* [TASK PROMPT]: The expected output is the data below, character for character, without its pictures.

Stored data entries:
Content starts

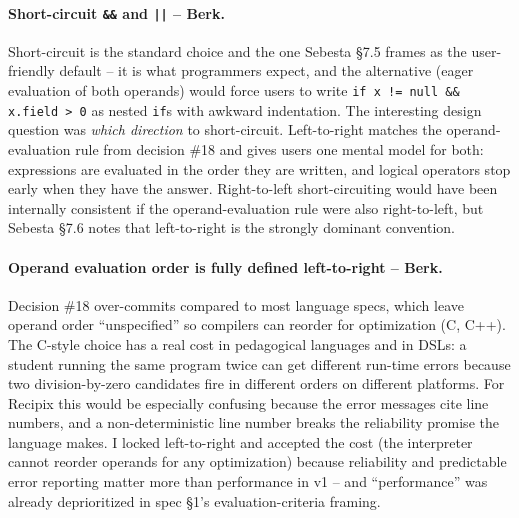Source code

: \documentclass[11pt,a4paper]{article}
\begin{document}
\paragraph{Short-circuit \texttt{\&\&} and \texttt{||} -- Berk.}
Short-circuit is the standard choice and the one Sebesta \S7.5 frames
as the user-friendly default -- it is what programmers expect, and the
alternative (eager evaluation of both operands) would force users to
write \texttt{if x != null \&\& x.field > 0} as nested \texttt{if}s
with awkward indentation. The interesting design question was
\emph{which direction} to short-circuit. Left-to-right matches the
operand-evaluation rule from decision \#18 and gives users one mental
model for both: expressions are evaluated in the order they are
written, and logical operators stop early when they have the answer.
Right-to-left short-circuiting would have been internally consistent
if the operand-evaluation rule were also right-to-left, but Sebesta
\S7.6 notes that left-to-right is the strongly dominant convention.

\paragraph{Operand evaluation order is fully defined left-to-right -- Berk.}
Decision \#18 over-commits compared to most language specs, which
leave operand order ``unspecified'' so compilers can reorder for
optimization (C, C++). The C-style choice has a real cost in
pedagogical languages and in DSLs: a student running the same program
twice can get different run-time errors because two division-by-zero
candidates fire in different orders on different platforms. For
Recipix this would be especially confusing because the error messages
cite line numbers, and a non-deterministic line number breaks the
reliability promise the language makes. I locked left-to-right and
accepted the cost (the interpreter cannot reorder operands for any
optimization) because reliability and predictable error reporting
matter more than performance in v1 -- and ``performance'' was already
deprioritized in spec \S1's evaluation-criteria framing.
\end{document}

Content ends

* [SOLUTION TO THE PROBLEM]:
Source code

: \documentclass[11pt,a4paper]{article}
\begin{document}
\paragraph{Short-circuit \texttt{\&\&} and \texttt{||} -- Berk.}
Short-circuit is the standard choice and the one Sebesta \S7.5 frames
as the user-friendly default -- it is what programmers expect, and the
alternative (eager evaluation of both operands) would force users to
write \texttt{if x != null \&\& x.field > 0} as nested \texttt{if}s
with awkward indentation. The interesting design question was
\emph{which direction} to short-circuit. Left-to-right matches the
operand-evaluation rule from decision \#18 and gives users one mental
model for both: expressions are evaluated in the order they are
written, and logical operators stop early when they have the answer.
Right-to-left short-circuiting would have been internally consistent
if the operand-evaluation rule were also right-to-left, but Sebesta
\S7.6 notes that left-to-right is the strongly dominant convention.

\paragraph{Operand evaluation order is fully defined left-to-right -- Berk.}
Decision \#18 over-commits compared to most language specs, which
leave operand order ``unspecified'' so compilers can reorder for
optimization (C, C++). The C-style choice has a real cost in
pedagogical languages and in DSLs: a student running the same program
twice can get different run-time errors because two division-by-zero
candidates fire in different orders on different platforms. For
Recipix this would be especially confusing because the error messages
cite line numbers, and a non-deterministic line number breaks the
reliability promise the language makes. I locked left-to-right and
accepted the cost (the interpreter cannot reorder operands for any
optimization) because reliability and predictable error reporting
matter more than performance in v1 -- and ``performance'' was already
deprioritized in spec \S1's evaluation-criteria framing.
\end{document}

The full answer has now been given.